Les Flandres se retirèrent
Unia est bien plus qu'un simple centre de signalement. L'organisation fournit des conseils en matière de politiques publiques, organise des formations, publie des analyses et mène des actions en justice. En 2025, elle a reçu 8 054 signalements et ouvert 2 066 dossiers. Elle est également intervenue dans 22 affaires judiciaires.
Ce manque de financement est compensé par d'importants fonds publics. En 2025, Unia a perçu plus de 9,6 millions d'euros de subventions et d'aides. La Flandre s'était retirée d'Unia et avait créé l'Institut flamand des droits de l'homme en 2023. Depuis, elle ne finance plus cet institut.
Les coûts totaux d'Unia se sont élevés à environ 11,7 millions d'euros l'an dernier, dont plus de 9 millions ont été consacrés aux salaires. De plus, depuis fin 2025, Unia est reconnue comme « signaleur de confiance » au titre du règlement européen sur les services numériques. Par conséquent, les signalements de contenus potentiellement illégaux en ligne doivent être traités en priorité par les principales plateformes numériques. Unia gagne ainsi en influence.

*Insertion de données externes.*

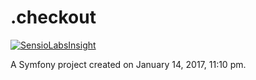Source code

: .checkout
=========

[![SensioLabsInsight](https://insight.sensiolabs.com/projects/c2f9eb99-e31e-40b9-ab99-451e0b60c7d2/big.png)](https://insight.sensiolabs.com/projects/c2f9eb99-e31e-40b9-ab99-451e0b60c7d2)

A Symfony project created on January 14, 2017, 11:10 pm.
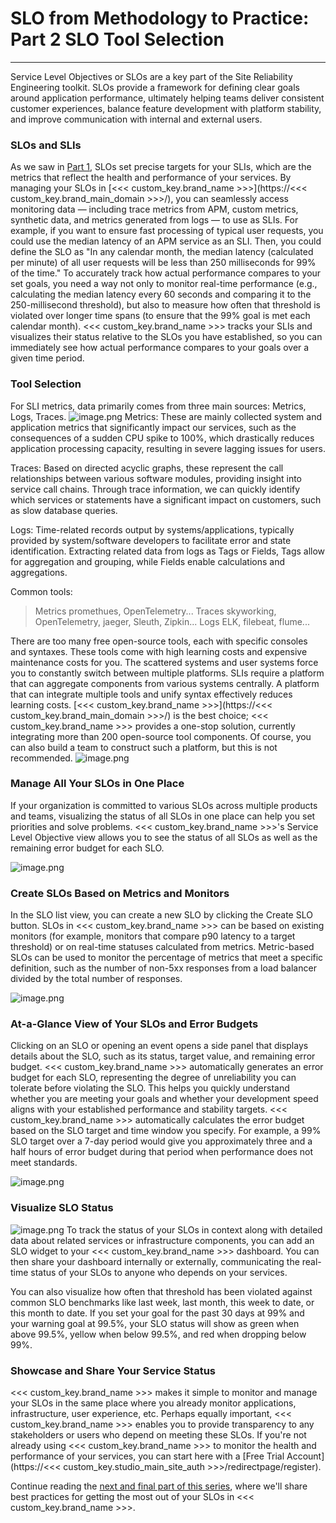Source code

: # SLO from Methodology to Practice: Part 2 SLO Tool Selection

---

Service Level Objectives or SLOs are a key part of the Site Reliability Engineering toolkit. SLOs provide a framework for defining clear goals around application performance, ultimately helping teams deliver consistent customer experiences, balance feature development with platform stability, and improve communication with internal and external users.

### SLOs and SLIs
As we saw in [Part 1](slo-part1.md), SLOs set precise targets for your SLIs, which are the metrics that reflect the health and performance of your services. By managing your SLOs in [<<< custom_key.brand_name >>>](https://<<< custom_key.brand_main_domain >>>/), you can seamlessly access monitoring data — including trace metrics from APM, custom metrics, synthetic data, and metrics generated from logs — to use as SLIs. For example, if you want to ensure fast processing of typical user requests, you could use the median latency of an APM service as an SLI. Then, you could define the SLO as "In any calendar month, the median latency (calculated per minute) of all user requests will be less than 250 milliseconds for 99% of the time."
To accurately track how actual performance compares to your set goals, you need a way not only to monitor real-time performance (e.g., calculating the median latency every 60 seconds and comparing it to the 250-millisecond threshold), but also to measure how often that threshold is violated over longer time spans (to ensure that the 99% goal is met each calendar month). <<< custom_key.brand_name >>> tracks your SLIs and visualizes their status relative to the SLOs you have established, so you can immediately see how actual performance compares to your goals over a given time period.

### Tool Selection
For SLI metrics, data primarily comes from three main sources: Metrics, Logs, Traces.
![image.png](../images/opentelemetry-observable-2.png)
Metrics: These are mainly collected system and application metrics that significantly impact our services, such as the consequences of a sudden CPU spike to 100%, which drastically reduces application processing capacity, resulting in severe lagging issues for users.

Traces: Based on directed acyclic graphs, these represent the call relationships between various software modules, providing insight into service call chains. Through trace information, we can quickly identify which services or statements have a significant impact on customers, such as slow database queries.

Logs: Time-related records output by systems/applications, typically provided by system/software developers to facilitate error and state identification. Extracting related data from logs as Tags or Fields, Tags allow for aggregation and grouping, while Fields enable calculations and aggregations.

Common tools:
> Metrics
> promethues, OpenTelemetry...
> Traces
> skyworking, OpenTelemetry, jaeger, Sleuth, Zipkin...
> Logs
> ELK, filebeat, flume...

There are too many free open-source tools, each with specific consoles and syntaxes. These tools come with high learning costs and expensive maintenance costs for you. The scattered systems and user systems force you to constantly switch between multiple platforms. SLIs require a platform that can aggregate components from various systems centrally. A platform that can integrate multiple tools and unify syntax effectively reduces learning costs. [<<< custom_key.brand_name >>>](https://<<< custom_key.brand_main_domain >>>/) is the best choice; <<< custom_key.brand_name >>> provides a one-stop solution, currently integrating more than 200 open-source tool components. Of course, you can also build a team to construct such a platform, but this is not recommended.
![image.png](../images/opentelemetry-observable-3.png)

### Manage All Your SLOs in One Place
If your organization is committed to various SLOs across multiple products and teams, visualizing the status of all SLOs in one place can help you set priorities and solve problems. <<< custom_key.brand_name >>>'s Service Level Objective view allows you to see the status of all SLOs as well as the remaining error budget for each SLO.

![image.png](../images/opentelemetry-observable-4.png)


### Create SLOs Based on Metrics and Monitors

In the SLO list view, you can create a new SLO by clicking the Create SLO button. SLOs in <<< custom_key.brand_name >>> can be based on existing monitors (for example, monitors that compare p90 latency to a target threshold) or on real-time statuses calculated from metrics. Metric-based SLOs can be used to monitor the percentage of metrics that meet a specific definition, such as the number of non-5xx responses from a load balancer divided by the total number of responses.

![image.png](../images/opentelemetry-observable-5.png)

### At-a-Glance View of Your SLOs and Error Budgets

Clicking on an SLO or opening an event opens a side panel that displays details about the SLO, such as its status, target value, and remaining error budget. <<< custom_key.brand_name >>> automatically generates an error budget for each SLO, representing the degree of unreliability you can tolerate before violating the SLO. This helps you quickly understand whether you are meeting your goals and whether your development speed aligns with your established performance and stability targets. <<< custom_key.brand_name >>> automatically calculates the error budget based on the SLO target and time window you specify. For example, a 99% SLO target over a 7-day period would give you approximately three and a half hours of error budget during that period when performance does not meet standards.

![image.png](../images/opentelemetry-observable-6.png)

### Visualize SLO Status

![image.png](../images/opentelemetry-observable-7.png) To track the status of your SLOs in context along with detailed data about related services or infrastructure components, you can add an SLO widget to your <<< custom_key.brand_name >>> dashboard. You can then share your dashboard internally or externally, communicating the real-time status of your SLOs to anyone who depends on your services.

You can also visualize how often that threshold has been violated against common SLO benchmarks like last week, last month, this week to date, or this month to date. If you set your goal for the past 30 days at 99% and your warning goal at 99.5%, your SLO status will show as green when above 99.5%, yellow when below 99.5%, and red when dropping below 99%.

### Showcase and Share Your Service Status

<<< custom_key.brand_name >>> makes it simple to monitor and manage your SLOs in the same place where you already monitor applications, infrastructure, user experience, etc. Perhaps equally important, <<< custom_key.brand_name >>> enables you to provide transparency to any stakeholders or users who depend on meeting these SLOs. If you're not already using <<< custom_key.brand_name >>> to monitor the health and performance of your services, you can start here with a [Free Trial Account](https://<<< custom_key.studio_main_site_auth >>>/redirectpage/register).

Continue reading the [next and final part of this series](slo-part3.md), where we'll share best practices for getting the most out of your SLOs in <<< custom_key.brand_name >>>.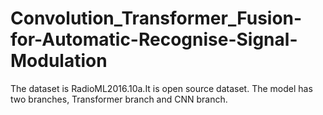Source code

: # Convolution_Transformer_Fusion-for-Automatic-Recognise-Signal-Modulation
The dataset is RadioML2016.10a.It is open source dataset.
The model has two branches, Transformer branch and CNN branch.
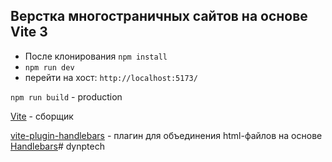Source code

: ## Верстка многостраничных сайтов на основе Vite 3

* После клонирования ``npm install``
* ``npm run dev`` 
* перейти на хост: ``http://localhost:5173/``

``npm run build`` - production

[Vite](https://vitejs.dev/) - сборщик

[vite-plugin-handlebars](https://github.com/alexlafroscia/vite-plugin-handlebars) - плагин для объединения html-файлов на основе [Handlebars](https://handlebarsjs.com/)# dynptech
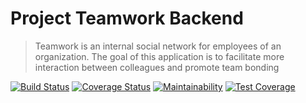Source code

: # Project Teamwork Backend

> Teamwork is an internal social network for employees of an organization. 
>The goal of this application is to facilitate more interaction between colleagues and promote team bonding

[![Build Status](https://travis-ci.com/Young-Einstein10/api_backend.svg?branch=develop)](https://travis-ci.com/Young-Einstein10/api_backend)
[![Coverage Status](https://coveralls.io/repos/github/Young-Einstein10/api_backend/badge.svg?branch=master)](https://coveralls.io/github/Young-Einstein10/api_backend?branch=master)
[![Maintainability](https://api.codeclimate.com/v1/badges/c055bcabc34ff22638b0/maintainability)](https://codeclimate.com/github/Young-Einstein10/api_backend/maintainability)
[![Test Coverage](https://api.codeclimate.com/v1/badges/c055bcabc34ff22638b0/test_coverage)](https://codeclimate.com/github/Young-Einstein10/api_backend/test_coverage)
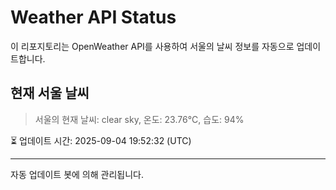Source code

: 
# Weather API Status

이 리포지토리는 OpenWeather API를 사용하여 서울의 날씨 정보를 자동으로 업데이트합니다.

## 현재 서울 날씨
> 서울의 현재 날씨: clear sky, 온도: 23.76°C, 습도: 94%

⏳ 업데이트 시간: 2025-09-04 19:52:32 (UTC)

---
자동 업데이트 봇에 의해 관리됩니다.
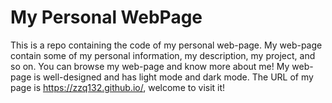 # My Personal WebPage
This is a repo containing the code of my personal web-page. 
My web-page contain some of my personal information, my description, my project, and so on. You can browse my web-page and know more about me!
My web-page is well-designed and has light mode and dark mode. The URL of my page is <https://zzq132.github.io/>, welcome to visit it!
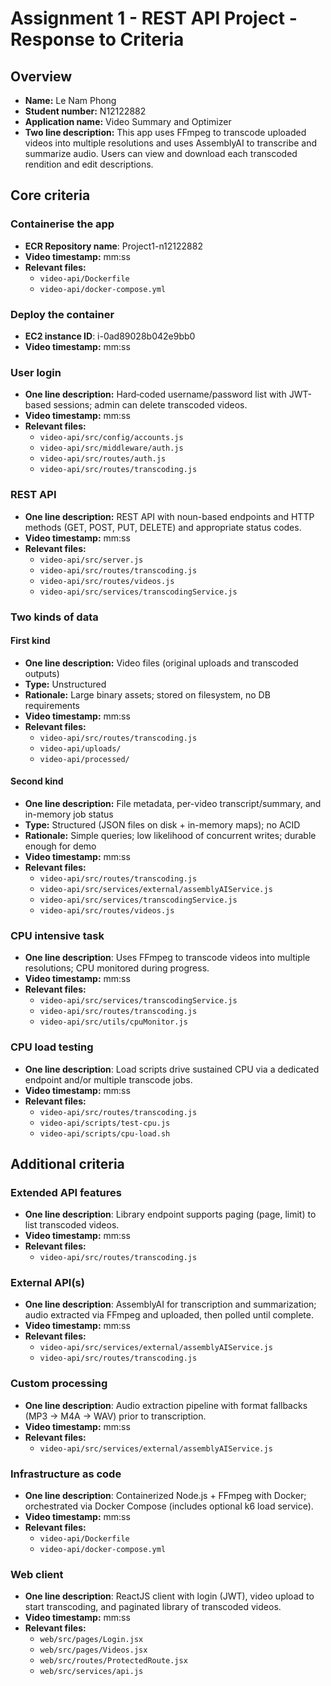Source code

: # Assignment 1 - REST API Project - Response to Criteria

## Overview

- **Name:** Le Nam Phong
- **Student number:** N12122882
- **Application name:** Video Summary and Optimizer
- **Two line description:** This app uses FFmpeg to transcode uploaded videos into multiple resolutions and uses AssemblyAI to transcribe and summarize audio. Users can view and download each transcoded rendition and edit descriptions.

## Core criteria

### Containerise the app

- **ECR Repository name**: Project1-n12122882
- **Video timestamp:** mm:ss
- **Relevant files:**
  - `video-api/Dockerfile`
  - `video-api/docker-compose.yml`

### Deploy the container

- **EC2 instance ID**: i-0ad89028b042e9bb0
- **Video timestamp:** mm:ss

### User login

- **One line description:** Hard‑coded username/password list with JWT-based sessions; admin can delete transcoded videos.
- **Video timestamp:** mm:ss
- **Relevant files:**
  - `video-api/src/config/accounts.js`
  - `video-api/src/middleware/auth.js`
  - `video-api/src/routes/auth.js`
  - `video-api/src/routes/transcoding.js`

### REST API

- **One line description:** REST API with noun-based endpoints and HTTP methods (GET, POST, PUT, DELETE) and appropriate status codes.
- **Video timestamp:** mm:ss
- **Relevant files:**
  - `video-api/src/server.js`
  - `video-api/src/routes/transcoding.js`
  - `video-api/src/routes/videos.js`
  - `video-api/src/services/transcodingService.js`

### Two kinds of data

#### First kind

- **One line description:** Video files (original uploads and transcoded outputs)
- **Type:** Unstructured
- **Rationale:** Large binary assets; stored on filesystem, no DB requirements
- **Video timestamp:** mm:ss
- **Relevant files:**
  - `video-api/src/routes/transcoding.js`
  - `video-api/uploads/`
  - `video-api/processed/`

#### Second kind

- **One line description:** File metadata, per-video transcript/summary, and in-memory job status
- **Type:** Structured (JSON files on disk + in-memory maps); no ACID
- **Rationale:** Simple queries; low likelihood of concurrent writes; durable enough for demo
- **Video timestamp:** mm:ss
- **Relevant files:**
  - `video-api/src/routes/transcoding.js`
  - `video-api/src/services/external/assemblyAIService.js`
  - `video-api/src/services/transcodingService.js`
  - `video-api/src/routes/videos.js`

### CPU intensive task

- **One line description**: Uses FFmpeg to transcode videos into multiple resolutions; CPU monitored during progress.
- **Video timestamp:** mm:ss
- **Relevant files:**
  - `video-api/src/services/transcodingService.js`
  - `video-api/src/routes/transcoding.js`
  - `video-api/src/utils/cpuMonitor.js`

### CPU load testing

- **One line description**: Load scripts drive sustained CPU via a dedicated endpoint and/or multiple transcode jobs.
- **Video timestamp:** mm:ss
- **Relevant files:**
  - `video-api/src/routes/transcoding.js`
  - `video-api/scripts/test-cpu.js`
  - `video-api/scripts/cpu-load.sh`

## Additional criteria

### Extended API features

- **One line description**: Library endpoint supports paging (page, limit) to list transcoded videos.
- **Video timestamp:** mm:ss
- **Relevant files:**
  - `video-api/src/routes/transcoding.js`

### External API(s)

- **One line description**: AssemblyAI for transcription and summarization; audio extracted via FFmpeg and uploaded, then polled until complete.
- **Video timestamp:** mm:ss
- **Relevant files:**
  - `video-api/src/services/external/assemblyAIService.js`
  - `video-api/src/routes/transcoding.js`

### Custom processing

- **One line description**: Audio extraction pipeline with format fallbacks (MP3 → M4A → WAV) prior to transcription.
- **Video timestamp:** mm:ss
- **Relevant files:**
  - `video-api/src/services/external/assemblyAIService.js`

### Infrastructure as code

- **One line description**: Containerized Node.js + FFmpeg with Docker; orchestrated via Docker Compose (includes optional k6 load service).
- **Video timestamp:** mm:ss
- **Relevant files:**
  - `video-api/Dockerfile`
  - `video-api/docker-compose.yml`

### Web client

- **One line description**: ReactJS client with login (JWT), video upload to start transcoding, and paginated library of transcoded videos.
- **Video timestamp:** mm:ss
- **Relevant files:**
  - `web/src/pages/Login.jsx`
  - `web/src/pages/Videos.jsx`
  - `web/src/routes/ProtectedRoute.jsx`
  - `web/src/services/api.js`
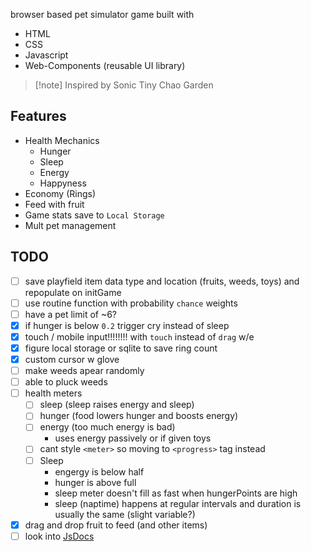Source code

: browser based pet simulator game built with

- HTML
- CSS
- Javascript
- Web-Components (reusable UI library)

> [!note] Inspired by Sonic Tiny Chao Garden

## Features

- Health Mechanics
  - Hunger
  - Sleep
  - Energy
  - Happyness
- Economy (Rings)
- Feed with fruit
- Game stats save to `Local Storage`
- Mult pet management

## TODO

- [ ] save playfield item data type and location (fruits, weeds, toys) and repopulate on initGame
- [ ] use routine function with probability `chance` weights
- [ ] have a pet limit of ~6?
- [x] if hunger is below `0.2` trigger cry instead of sleep
- [x] touch / mobile input!!!!!!!! with `touch` instead of `drag` w/e
- [x] figure local storage or sqlite to save ring count
- [x] custom cursor w glove
- [ ] make weeds apear randomly
- [ ] able to pluck weeds
- [ ] health meters
  - [ ] sleep (sleep raises energy and sleep)
  - [ ] hunger (food lowers hunger and boosts energy)
  - [ ] energy (too much energy is bad)
    - uses energy passively or if given toys
  - [ ] cant style `<meter>` so moving to `<progress>` tag instead
  - [ ] Sleep
    - engergy is below half
    - hunger is above full
    - sleep meter doesn't fill as fast when hungerPoints are high
    - sleep (naptime) happens at regular intervals and duration is usually the same (slight variable?)
- [x] drag and drop fruit to feed (and other items)
- [ ] look into [JsDocs](https://depth-first.com/articles/2021/10/20/types-without-typescript/)
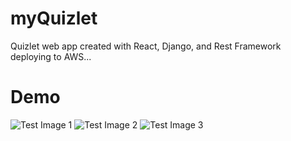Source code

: # myQuizlet
Quizlet web app created with React, Django, and Rest Framework  
deploying to AWS...
# Demo
![Test Image 1](https://github.com/qiyang-sketch/myQuizlet/blob/master/demo/demo3.png)
![Test Image 2](https://github.com/qiyang-sketch/myQuizlet/blob/master/demo/demo2.png)
![Test Image 3](https://github.com/qiyang-sketch/myQuizlet/blob/master/demo/demo1.png)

Sophie Straat n'est pas le vrai problème
Sophie Straat n'est finalement qu'un détail. Une chanteuse punk provoque et fait des vagues. Le véritable enjeu, c'est Unia : une institution financée par des millions d'euros d'argent public, qui lutte contre les discriminations et dont l'influence ne cesse de croître.
Geert Noels a posé une question qui reste en suspens : Unia rendrait-elle le même verdict si un autre groupe de population était relégué à l’arrière ?
Si « tous les Blancs à l’arrière » est une expression symbolique et artistique, que signifie « tous les Noirs à l’arrière » ? Pour Unia, la réponse devrait être simple : les mêmes règles pour tous.